Pemerintah terus mengupayakan agar pembangunan infrastruktur untuk proyek jaringan gas rumah tangga (jargas) dapat lebih masif. Sehingga dapat menjangkau ke pelosok negeri.
Wakil Menteri Perindustrian (Wamenperin) Faisol Riza mengatakan proyek jargas diharapkan dapat menyediakan alternatif energi yang lebih ekonomis serta mengurangi beban subsidi LPG yang selama ini membebani keuangan negara.
“Hari ini pemerintah sangat menginginkan supaya infrastruktur gas kita ini khususnya di Jawa, ini sudah bisa sampai ke pelosok-pelosok,” kata dia usai acara Indonesia Seamless Tube Summit: The Launching First Seamless Pipe Plant In Southeast Asia, Rabu (6/11/2024).
Ia pun berharap dengan adanya industri pipa baja seamless dalam negeri dapat mempercepat pengembangan proyek jargas. Sehingga pemanfaatan sumber energi di dalam negeri dapat lebih optimal.
Faisol membeberkan bahwa hingga sampai saat ini kebutuhan pipa baja seamless untuk proyek jargas masih cukup besar. Oleh sebab itu, ia berharap ke depan akan tumbuh lebih banyak perusahaan yang dapat memenuhi kebutuhan infrastruktur ini.

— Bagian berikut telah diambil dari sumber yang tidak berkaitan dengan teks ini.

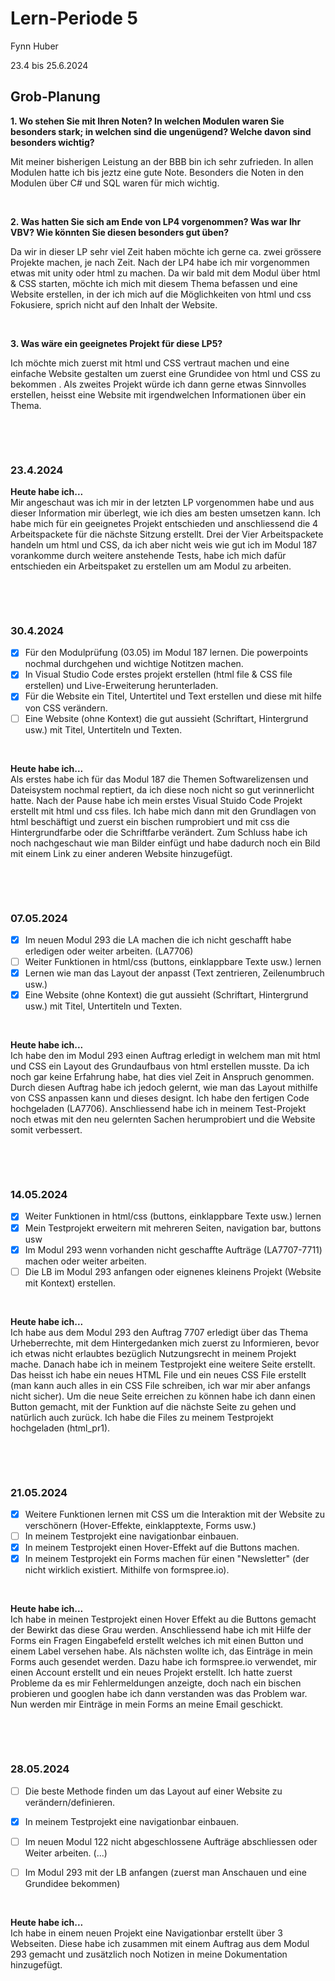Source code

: # Lern-Periode 5
Fynn Huber

23.4 bis 25.6.2024

## Grob-Planung

**1. Wo stehen Sie mit Ihren Noten? In welchen Modulen waren Sie besonders stark; in welchen sind die ungenügend? Welche davon sind besonders wichtig?**

  Mit meiner bisherigen Leistung an der BBB bin ich sehr zufrieden. In allen Modulen hatte ich bis jeztz eine gute Note. Besonders die Noten in den Modulen über C#      und SQL waren für mich wichtig.

   &nbsp;
   
**2. Was hatten Sie sich am Ende von LP4 vorgenommen? Was war Ihr VBV? Wie könnten Sie diesen besonders gut üben?**

  Da wir in dieser LP sehr viel Zeit haben möchte ich gerne ca. zwei grössere Projekte machen, je nach Zeit. Nach der LP4 habe ich mir vorgenommen etwas mit unity oder html zu machen. Da wir bald mit dem Modul über html & CSS starten, möchte ich mich mit diesem Thema befassen und eine Website erstellen, in der ich mich auf die Möglichkeiten von html und css Fokusiere, sprich nicht auf den Inhalt der Website. 
  
   &nbsp;
  
**3. Was wäre ein geeignetes Projekt für diese LP5?**

  Ich möchte mich zuerst mit html und CSS vertraut machen und eine einfache Website gestalten um zuerst eine Grundidee von html und CSS zu bekommen . Als zweites Projekt würde ich dann gerne etwas Sinnvolles erstellen, heisst eine Website mit irgendwelchen Informationen über ein Thema.

   &nbsp;

   &nbsp;

### 23.4.2024

**Heute habe ich...**    
Mir angeschaut was ich mir in der letzten LP vorgenommen habe und aus dieser Information mir überlegt, wie ich dies am besten umsetzen kann. Ich habe mich für ein geeignetes Projekt entschieden und anschliessend die 4 Arbeitspackete für die nächste Sitzung erstellt. Drei der Vier Arbeitspackete handeln um html und CSS, da ich aber nicht weis wie gut ich im Modul 187 vorankomme durch weitere anstehende Tests, habe ich mich dafür entschieden ein Arbeitspaket zu erstellen um am Modul zu arbeiten. 

 &nbsp;
 
 &nbsp;
  
### 30.4.2024

- [x] Für den Modulprüfung (03.05) im Modul 187 lernen. Die powerpoints nochmal durchgehen und wichtige Notitzen machen.
- [x] In Visual Studio Code erstes projekt erstellen (html file & CSS file erstellen) und Live-Erweiterung herunterladen.
- [x] Für die Website ein Titel, Untertitel und Text erstellen und diese mit hilfe von CSS verändern.
- [ ] Eine Website (ohne Kontext) die gut aussieht (Schriftart, Hintergrund usw.) mit Titel, Untertiteln und Texten.

&nbsp;

**Heute habe ich...**              
Als erstes habe ich für das Modul 187 die Themen Softwarelizensen und Dateisystem nochmal reptiert, da ich diese noch nicht so gut verinnerlicht hatte. Nach der Pause habe ich mein erstes Visual Stuido Code Projekt erstellt mit html und css files. Ich habe mich dann mit den Grundlagen von html beschäftigt und zuerst ein bischen rumprobiert und mit css die Hintergrundfarbe oder die Schriftfarbe verändert. Zum Schluss habe ich noch nachgeschaut wie man Bilder einfügt und habe dadurch noch ein Bild mit einem Link zu einer anderen Website hinzugefügt.

 &nbsp;
 
 &nbsp;
  
### 07.05.2024

- [x] Im neuen Modul 293 die LA machen die ich nicht geschafft habe erledigen oder weiter arbeiten. (LA7706)
- [ ] Weiter Funktionen in html/css (buttons, einklappbare Texte usw.) lernen
- [x] Lernen wie man das Layout der anpasst (Text zentrieren, Zeilenumbruch usw.)
- [x] Eine Website (ohne Kontext) die gut aussieht (Schriftart, Hintergrund usw.) mit Titel, Untertiteln und Texten.
      
&nbsp;

**Heute habe ich...**        
Ich habe den im Modul 293 einen Auftrag erledigt in welchem man mit html und CSS ein Layout des Grundaufbaus von html erstellen musste. Da ich noch gar keine Erfahrung habe, hat dies viel Zeit in Anspruch genommen. Durch diesen Auftrag habe ich jedoch gelernt, wie man das Layout mithilfe von CSS anpassen kann und dieses designt. Ich habe den fertigen Code hochgeladen (LA7706). Anschliessend habe ich in meinem Test-Projekt noch etwas mit den neu gelernten Sachen herumprobiert und die Website somit verbessert. 

 &nbsp;
 
 &nbsp;
  
### 14.05.2024

- [x] Weiter Funktionen in html/css (buttons, einklappbare Texte usw.) lernen
- [x] Mein Testprojekt erweitern mit mehreren Seiten, navigation bar, buttons usw
- [x] Im Modul 293 wenn vorhanden nicht geschaffte Aufträge (LA7707-7711) machen oder weiter arbeiten.
- [ ] Die LB im Modul 293 anfangen oder eignenes kleinens Projekt (Website mit Kontext) erstellen.
      
&nbsp;

**Heute habe ich...**                   
Ich habe aus dem Modul 293 den Auftrag 7707 erledigt über das Thema Urheberrechte, mit dem Hintergedanken mich zuerst zu Informieren, bevor ich etwas nicht erlaubtes bezüglich Nutzungsrecht in meinem Projekt mache. Danach habe ich in meinem Testprojekt eine weitere Seite erstellt. Das heisst ich habe ein neues HTML File und ein neues CSS File erstellt (man kann auch alles in ein CSS File schreiben, ich war mir aber anfangs nicht sicher). Um die neue Seite erreichen zu können habe ich dann einen Button gemacht, mit der Funktion auf die nächste Seite zu gehen und natürlich auch zurück. Ich habe die Files zu meinem Testprojekt hochgeladen (html_pr1).

 &nbsp;
 
 &nbsp;
  
### 21.05.2024

- [x] Weitere Funktionen lernen mit CSS um die Interaktion mit der Website zu verschönern (Hover-Effekte, einklapptexte, Forms usw.)
- [ ] In meinem Testprojekt eine navigationbar einbauen.
- [x] In meinem Testprojekt einen Hover-Effekt auf die Buttons machen.
- [x] In meinem Testprojekt ein Forms machen für einen "Newsletter" (der nicht wirklich existiert. Mithilfe von formspree.io).
      
&nbsp;

**Heute habe ich...**     
Ich habe in meinen Testprojekt einen Hover Effekt au die Buttons gemacht der Bewirkt das diese Grau werden. Anschliessend habe ich mit Hilfe der Forms ein Fragen Eingabefeld erstellt welches ich mit einen Button und einem Label versehen habe. Als nächsten wollte ich, das Einträge in mein Forms auch gesendet werden. Dazu habe ich formspree.io verwendet, mir einen Account erstellt und ein neues Projekt erstellt. Ich hatte zuerst Probleme da es mir Fehlermeldungen anzeigte, doch nach ein bischen probieren und googlen habe ich dann verstanden was das Problem war. Nun werden mir Einträge in mein Forms an meine Email geschickt. 


 &nbsp;
 
 &nbsp;
  
### 28.05.2024

- [ ] Die beste Methode finden um das Layout auf einer Website zu verändern/definieren.
- [x] In meinem Testprojekt eine navigationbar einbauen.
- [ ] Im neuen Modul 122 nicht abgeschlossene Aufträge abschliessen oder Weiter arbeiten. (...)
- [ ] Im Modul 293 mit der LB anfangen (zuerst man Anschauen und eine Grundidee bekommen)

      
&nbsp;

**Heute habe ich...**   
Ich habe in einem neuen Projekt eine Navigationbar erstellt über 3 Webseiten. Diese habe ich zusammen mit einem Auftrag aus dem Modul 293 gemacht und zusätzlich noch Notizen in meine Dokumentation hinzugefügt.
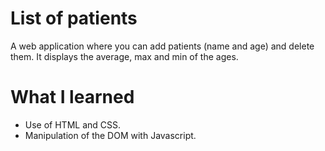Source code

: # List of patients
A web application where you can add patients (name and age) and delete them. It displays the average, max and min of the ages.

# What I learned

  - Use of HTML and CSS.
  - Manipulation of the DOM with Javascript.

Sebelumnya, Kementerian Energi dan Sumber Daya Mineral (ESDM) memastikan bahwa di tengah peralihan menuju penggunaan energi bersih, gas bumi diproyeksikan tetap menjadi komoditas penting yang akan diburu oleh berbagai negara.
Hal ini disampaikan oleh Direktur Perencanaan dan Pembangunan Infrastruktur Migas, Laode Sulaeman, berdasarkan laporan proyeksi bauran energi global yang diterbitkan oleh International Energy Agency (IEA).
“Saya ingin memberikan satu informasi dulu dari Global Energy Mix yang diterbitkan oleh IEA, International Energy Agency. Jadi, bauran energi yang diterbitkan proyeksinya sampai ke tahun 2050, kan ada bauran energi itu ada skenario-skenarionya,” kata Laode dalam acara Energy Corner CNBC Indonesia, dikutip Jumat (4/10/2024).
Berdasarkan laporan itu, di tahun 2022, komposisi energi global masih didominasi oleh batu bara sebesar 27%, minyak 30%, gas alam 23%, dan energi terbarukan hanya 12%.
Namun pada 2030, batu bara diperkirakan turun drastis menjadi 16%, minyak turun menjadi 26%, dan energi terbarukan meningkat tajam menjadi 29%. Yang menarik, gas hanya turun 2%, dari 23% menjadi 21%,” tambahnya.
“Itu artinya apa? Artinya sebenarnya secara global pun negara-negara dunia itu masih mengandalkan gas ini untuk menopang era transisi. Nah, kita sebagai pemerintah yang menata regulasi tentunya perlu menyiapkan ini agar bisa comply dengan kata kunci percepatan tadi,” kata dia.
Untuk memastikan Indonesia siap menghadapi tren global ini, Kementerian ESDM tengah meninjau ulang beberapa regulasi terkait gas. Salah satunya adalah revisi Peraturan Presiden (Perpres) Nomor 6 Tahun 2019.
“Artinya apa? Dengan regulasi yang dinamis ini, revisi ini nanti diharapkan jadi untuk juga bisa mempercepat pertumbuhan infrastruktur dari gas ini sendiri,” ujarnya.